É comum no teatro atores que escrevem, dirigem e atuam em seus próprios espetáculos. Isso possibilita ao ator-escritor-diretor se permitir dialogar com aquilo que mais admira e acredita. A grandiosidade de “Perdidos em Paris” está em permitir que os atores, em especial Fiona e Dominique dialoguem com suas referências. A partir daí o que vemos é uma verdadeira aula de interpretação e de personalidade na direção.
É de grande risco errar quando a linguagem teatral é transportada para o cinema. A possibilidade do piegas, do clichê acabam sendo grandes. Cenas com expressões gratuitas e sem muito sentido podem trazer a ruina para um filme, Porém em “Perdidos em Paris” nada é gratuito. Todas as cenas ainda que com uma linguagem teatral, bastante acentuada, estão ali com um propósito e por isso acabam sendo indispensáveis na construção da história.
“Perdidos em Paris” tem vários pontos que valem muito a pena correr para o cinema e assistir. Há uma deliciosa cena coreografada de uma nevasca ao simplesmente abrir a porta. Temos também o carisma dos personagens, desde a inocência de Fiona, passando pelo ar vagabundo de Dom.

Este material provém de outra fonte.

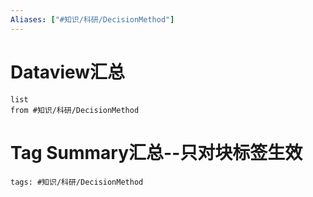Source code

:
 ```yaml
---
Aliases: ["#知识/科研/DecisionMethod"]
---
```

# Dataview汇总

```dataview
list
from #知识/科研/DecisionMethod
```

# Tag Summary汇总--只对块标签生效

```add-summary
tags: #知识/科研/DecisionMethod
```

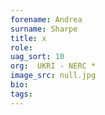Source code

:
 ```yaml
---
forename: Andrea
surname: Sharpe
title: x
role: 
uag_sort: 10
org:  UKRI - NERC *
image_src: null.jpg
bio: 
tags: 
---
```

Outro grande motivo para assistir ao filme é última atuação da grandiosa atriz Emmanuelle Riva (tia Martha), que veio a falecer em janeiro deste ano. Conhecida por seu trabalho em filmes como, “Hiroshima meu amor” (1959) e Amor (2012). Sem dúvidas, Emmanuelle, não poderia ter escolhido melhor filme para se despedir dos seus fãs. É dela umas das cenas mais emocionantes do filme. Ao lado do, também veterano Pierre Richard, eles protagonizam uma verdadeira mostra do bom cinema. Com apenas os pés, em uma cena musical, os atores conseguem arrancar a risada dos espectadores. Uma verdadeira prova que para rir, não é preciso humor negro, ou o escárnio. A delicadeza e a repetição, são capazes de arrancar os sorrisos mais sinceros de quem assiste.
O jogo cênico dos atores e a troca entre eles dão ao filme uma linguagem Clown. A expressão corporal, tão marcante no trabalho dos atores-diretores, ganham um ritmo burlesco em cena. A linguagem Clown é uma linguagem universal, grandes atores, além da referência Chaplin, já a utilizaram. O cinema mudo por anos bebeu dessa fonte para dar a todos o entendimento sobre as frases que não são ditas, mas são expressadas com o corpo. Por isso é certo dizer que o filme é uma, declarada, homenagem aos atores do cinema mudo.
Com início, meio e fim, muito bem pontuados “Perdidos em Paris” é um filme fascinante. Sua duração é o tempo necessário para que a história não se torne clichê. A atuação dos seus atores a direção primorosa de Fiona Gordon e Dominique Abel são excelentes. A ideia de convergir várias referências cênicas prova que o cinema pode sempre reinventar-se.